I'm still not entirely sure why I agreed to jump out of a perfectly good airplane. Partially, I think, it was because a pretty young editor suggested it. Partially because I was scared of it. Partially because I don't know what's good for me. 

    Sitting in the narrow door of an airplane at 13,000 feet, the roar of the wind and the engines makes a solid wall of sound, and the cold pierces three layers of clothing. Clouds drift by underfoot.   

    The hands are crossed on the chest in the mortuary position. The brain, which reached this sorry state through an abundance of ego and an absence of reason, has gone off-line, leaving just one message: Good luck and don't forget to arch your back.

    This is the stuff of nightmares. This is the last place I ever wanted to be. And in a second or two, the big, jolly fellow attached to my back is going to push us both out of the airplane. I met him half an hour ago, I don't know his last name, but he's my dearest friend.

    He's got the parachute.

    Jumping out of an airplane always has been the scariest thing I could imagine. Whenever the subject of skydiving arose, I swore it would be the last thing I would ever do.

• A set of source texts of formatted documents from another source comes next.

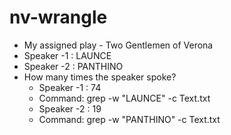 # nv-wrangle
* My assigned play - Two Gentlemen of Verona
* Speaker -1 : LAUNCE
* Speaker -2 : PANTHINO
* How many times the speaker spoke?
  * Speaker -1 : 74
  - Command: grep -w "LAUNCE" -c Text.txt
  * Speaker -2 : 19
  - Command: grep -w "PANTHINO" -c Text.txt
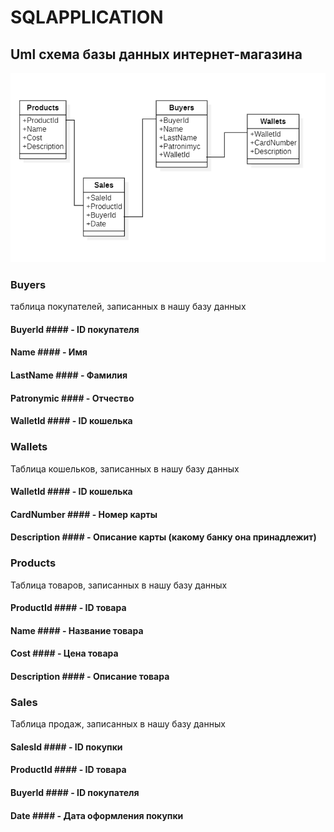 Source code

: # SQLAPPLICATION
## Uml схема базы данных интернет-магазина
![alt text](https://github.com/STaRiCHDED/SQLAPPLICATION/blob/main/image.png?raw=true)
### Buyers
таблица покупателей, записанных в нашу базу данных
#### BuyerId #### - ID покупателя
#### Name #### - Имя
#### LastName #### - Фамилия
#### Patronymic #### - Отчество
#### WalletId #### - ID кошелька
### Wallets
Таблица кошельков, записанных в нашу базу данных
#### WalletId #### - ID кошелька
#### CardNumber #### - Номер карты
#### Description #### - Описание карты (какому банку она принадлежит)
### Products
Таблица товаров, записанных в нашу базу данных
#### ProductId #### - ID товара
#### Name #### - Название товара
#### Cost #### - Цена товара
#### Description #### - Описание товара
###  Sales
Таблица продаж, записанных в нашу базу данных
#### SalesId #### - ID покупки
#### ProductId #### - ID товара
#### BuyerId #### - ID покупателя
#### Date #### - Дата оформления покупки
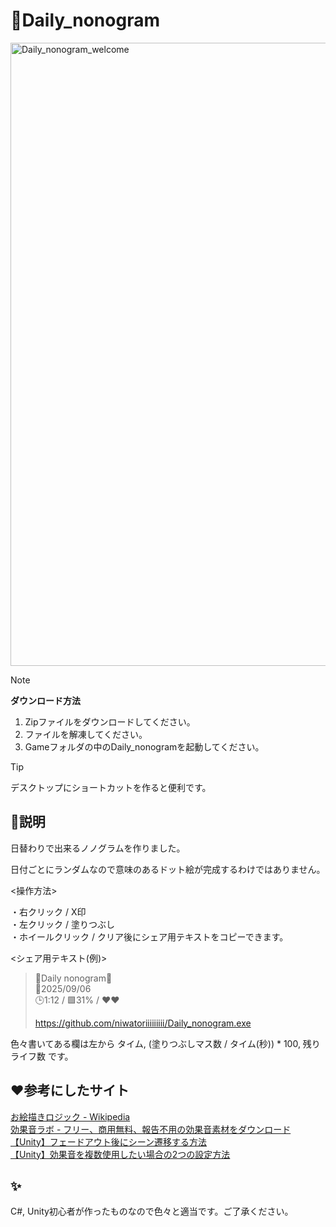 # 🔷Daily_nonogram<br>

<img width="1773" height="997" alt="Daily_nonogram_welcome" src="https://github.com/user-attachments/assets/61211b63-cbad-4db4-9290-ed19f25840f4" /><br>

> [!NOTE]
> **ダウンロード方法**<br>
> 1. Zipファイルをダウンロードしてください。
> 2. ファイルを解凍してください。
> 3. Gameフォルダの中のDaily_nonogramを起動してください。

> [!TIP]
> デスクトップにショートカットを作ると便利です。

## 📝説明<br>

日替わりで出来るノノグラムを作りました。<br>

日付ごとにランダムなので意味のあるドット絵が完成するわけではありません。<br>

<操作方法><br>

・右クリック / X印<br>
・左クリック / 塗りつぶし<br>
・ホイールクリック / クリア後にシェア用テキストをコピーできます。<br>

<シェア用テキスト(例)><br>

>🔷Daily nonogram🔷<br>
>🔔2025/09/06<br>
>🕒1:12 / 🟩31% / ❤️❤️<br>
>
>https://github.com/niwatoriiiiiiiii/Daily_nonogram.exe

色々書いてある欄は左から タイム, (塗りつぶしマス数 / タイム(秒)) * 100, 残りライフ数 です。<br>

## ❤️参考にしたサイト<br>

[お絵描きロジック - Wikipedia](https://ja.wikipedia.org/wiki/%E3%81%8A%E7%B5%B5%E3%81%8B%E3%81%8D%E3%83%AD%E3%82%B8%E3%83%83%E3%82%AF)<br>
[効果音ラボ - フリー、商用無料、報告不用の効果音素材をダウンロード](https://soundeffect-lab.info/)<br>
[【Unity】フェードアウト後にシーン遷移する方法](https://zenn.dev/daichi_gamedev/articles/unity-fadeout)<br>
[【Unity】効果音を複数使用したい場合の2つの設定方法](https://qiita.com/Maru60014236/items/7c874122aaa922a03257)<br>

## ✨<br>

C#, Unity初心者が作ったものなので色々と適当です。ご了承ください。<br>
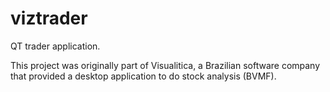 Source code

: # viztrader

QT trader application.

This project was originally part of Visualitica, a Brazilian software company that provided a desktop application to do stock analysis (BVMF).


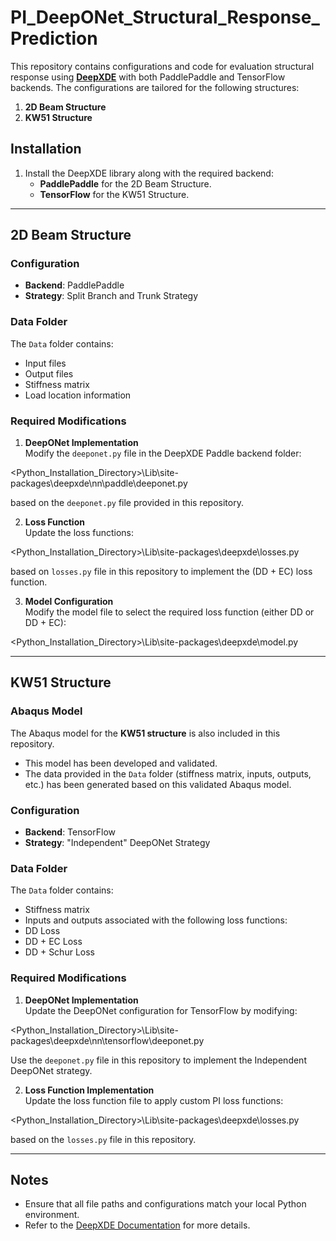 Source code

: # PI_DeepONet_Structural_Response_Prediction

This repository contains configurations and code for evaluation structural response using [**DeepXDE**](https://deepxde.readthedocs.io/) with both PaddlePaddle and TensorFlow backends. The configurations are tailored for the following structures:  
1. **2D Beam Structure**  
2. **KW51 Structure**

## Installation

1. Install the DeepXDE library along with the required backend:  
   - **PaddlePaddle** for the 2D Beam Structure.  
   - **TensorFlow** for the KW51 Structure.  

---

## 2D Beam Structure

### Configuration
- **Backend**: PaddlePaddle  
- **Strategy**: Split Branch and Trunk Strategy  

### Data Folder
The `Data` folder contains:
- Input files  
- Output files  
- Stiffness matrix  
- Load location information  

### Required Modifications

1. **DeepONet Implementation**  
   Modify the `deeponet.py` file in the DeepXDE Paddle backend folder:
   
<Python_Installation_Directory>\Lib\site-packages\deepxde\nn\paddle\deeponet.py

based on the `deeponet.py` file provided in this repository.

2. **Loss Function**  
Update the loss functions:

<Python_Installation_Directory>\Lib\site-packages\deepxde\losses.py

based on `losses.py` file in this repository to implement the (DD + EC) loss function.

3. **Model Configuration**  
Modify the model file to select the required loss function (either DD or DD + EC):  

<Python_Installation_Directory>\Lib\site-packages\deepxde\model.py


---

## KW51 Structure

### Abaqus Model
The Abaqus model for the **KW51 structure** is also included in this repository.  
- This model has been developed and validated.  
- The data provided in the `Data` folder (stiffness matrix, inputs, outputs, etc.) has been generated based on this validated Abaqus model.
  
### Configuration
- **Backend**: TensorFlow  
- **Strategy**: "Independent" DeepONet Strategy  

### Data Folder
The `Data` folder contains:
- Stiffness matrix  
- Inputs and outputs associated with the following loss functions:  
- DD Loss  
- DD + EC Loss  
- DD + Schur Loss

### Required Modifications

1. **DeepONet Implementation**  
Update the DeepONet configuration for TensorFlow by modifying:  

<Python_Installation_Directory>\Lib\site-packages\deepxde\nn\tensorflow\deeponet.py

Use the `deeponet.py` file in this repository to implement the Independent DeepONet strategy.

2. **Loss Function Implementation**  
Update the loss function file to apply custom PI loss functions:  

<Python_Installation_Directory>\Lib\site-packages\deepxde\losses.py

based on the `losses.py` file in this repository.

---

## Notes
- Ensure that all file paths and configurations match your local Python environment.  
- Refer to the [DeepXDE Documentation](https://deepxde.readthedocs.io/) for more details.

So, of course, I agreed to do it. There's no fool like an old fool.

    On the Friday after Thanksgiving, the Peach State Skydiving Center at the Covington Airport had the chaotic air of festival day in a rustic Bohemian village. The doors to the small hangar were open. Trim, athletic young men and women stood around in form-fitting jump suits, chatting or studiously packing parachutes.

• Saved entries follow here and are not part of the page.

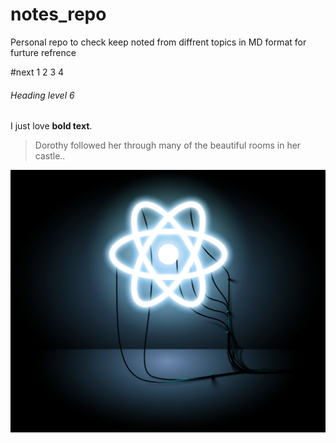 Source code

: # notes_repo

Personal repo to check
keep noted from
diffrent topics in MD format
for
furture refrence

#next
1 2 3 4

###### Heading level 6

I just love **bold text**.

> Dorothy followed her through many of the beautiful rooms in her castle..

![title](https://raw.githubusercontent.com/sachin17081998/notes/main/images/one.png)
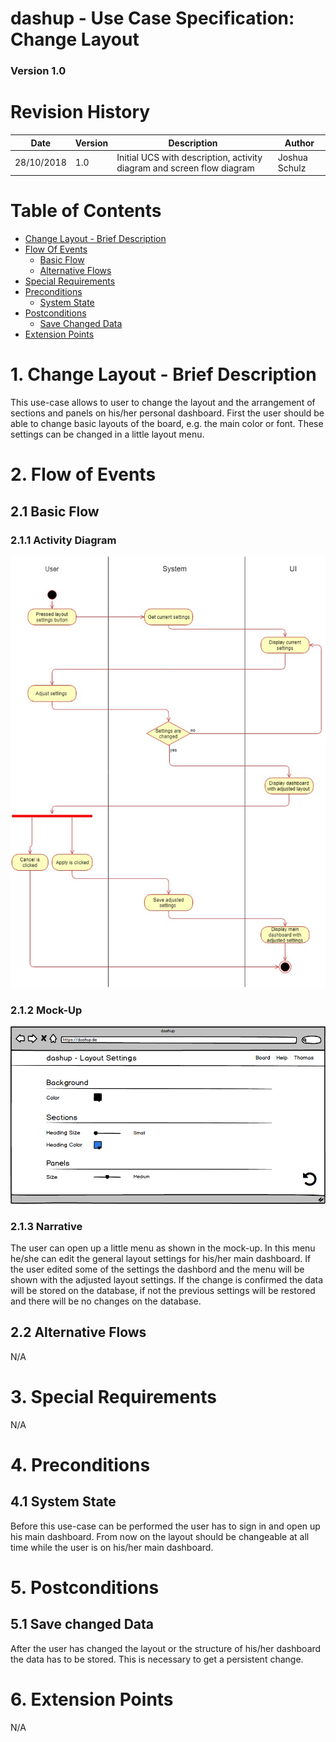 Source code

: dashup - Use Case Specification: Change Layout
============================================
### Version 1.0

# Revision History

| Date       | Version | Description                                                            | Author        |
|------------|---------|------------------------------------------------------------------------|---------------|
| 28/10/2018 | 1.0     | Initial UCS with description, activity diagram and screen flow diagram | Joshua Schulz |

# Table of Contents

- [Change Layout - Brief Description](#1-change-layout---brief-description) 
- [Flow Of Events](#2-flow-of-events)
    - [Basic Flow](#21-basic-flow)
    - [Alternative Flows](#22-alternative-flows)
- [Special Requirements](#3-special-requirements)
- [Preconditions](#4-preconditions)
    - [System State](#41-system-state)
- [Postconditions](#5-postconditions) 
    - [Save Changed Data](51-save-changed-data) 
- [Extension Points](#6-extension-points)
 
# 1. Change Layout - Brief Description
This use-case allows to user to change the layout and the arrangement of sections and panels on his/her
personal dashboard. First the user should be able to change basic layouts of the board, e.g. the main color or 
font. These settings can be changed in a little layout menu. 

# 2. Flow of Events

## 2.1 Basic Flow

### 2.1.1 Activity Diagram
<img src="./change_layout.jpg" alt="Use case diagram change layout" />

### 2.1.2 Mock-Up
<img src="../panelStructure/mockups/layout_settings_2.png" alt="Mockup for change of layout" />

### 2.1.3 Narrative
The user can open up a little menu as shown in the mock-up. In this menu he/she can edit the general layout settings
for his/her main dashboard. If the user edited some of the settings the dashbord and the menu will be shown with
the adjusted layout settings. If the change is confirmed the data will be stored on the database, if not the previous
settings will be restored and there will be no changes on the database.

## 2.2 Alternative Flows
N/A

# 3. Special Requirements
N/A

# 4. Preconditions

## 4.1 System State
Before this use-case can be performed the user has to sign in and open up his main dashboard. From now on the layout
should be changeable at all time while the user is on his/her main dashboard.

#  5. Postconditions

## 5.1 Save changed Data
After the user has changed the layout or the structure of his/her dashboard the data has to be stored. This is necessary
to get a persistent change. 

#  6. Extension Points
N/A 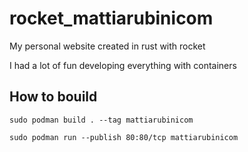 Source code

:# rocket_mattiarubinicom
My personal website created in rust with rocket

I had a lot of fun developing everything with containers

## How to bouild

    sudo podman build . --tag mattiarubinicom

    sudo podman run --publish 80:80/tcp mattiarubinicom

    Outside, a woman and her small son played catch with a football. An incredibly energetic little dog dashed about, seeking someone to play with. Hot dogs and hamburgers sizzled on a large grill.

    Off to the side, in a little utility building, sat Stewart Spencer, who runs this show. He was trying to get up the manifest for the first jump out of a twin-engine Beech Queen Air, which holds 12 jumpers and needs to be full as often as possible to make ends meet. "No, this isn't very busy," he said. "You ought to see this place on a good Saturday. There'll be 500 people out here."

    Skydiving would appear to be a virtual addiction to those who succumb to it. Spencer, who complains that as jump coordinator he gets to go up only 200 to 300 times a year, agrees. "We have people who'll jump 12 or 14 times in a weekend," he said.

    Mine was to be a tandem jump, which is to say an experienced instructor would be attached to me to be sure everything was done correctly. Otherwise, a minimum of four hours of classroom instruction would be necessary before a solo jump. A young, military-looking fellow bounded out of the control shack, grabbed my hand, introduced himself as Lon and said he'd be my instructor. He had a competent air about him.

    As half a dozen skydivers gathered in front of the hangar to catch the day's first plane, Lon went inside to pack his ---our ---parachute. Not wanting to distract him, I looked around at the others.

  If that day was a fair example, it would seem that homely people either do not wish, or are not allowed, to skydive. All were young, very fit, very attractive and very confident. I was a warthog at a gazelle convention.

    There were three of us left to do tandem jumps with Lon, including another young man and an even younger woman. Lon gave us a few minutes of intense instruction. The main thing, he said, was to arch the back as sharply as possible upon leaving the airplane. Cross the arms on the chest, count to six and then spread the arms to a surrender position. But maintain the arched back throughout the free fall.

    He was very serious about this; it was obviously critical. He said something about tumbling if the back wasn't arched. He even made each of us get up on a table face down and demonstrate that we understood what was expected.

    Then he looked at my lumpy figure and began rummaging around in the available jumpsuits. I got a beige number with the knees and elbows torn out of it. It would barely zip over my belly. He cinched a harness between my thighs and around my shoulders, then marched me out into the common room and handed me my hat. Because of the possibility of bashing him in the face with it, I couldn't have one of those slick helmets like all the beautiful people. I got a pointy leather cap that looked like a hairless version of the scalp of a yeti, or abominable snowman, allegedly kept for years in a Tibetan monastery.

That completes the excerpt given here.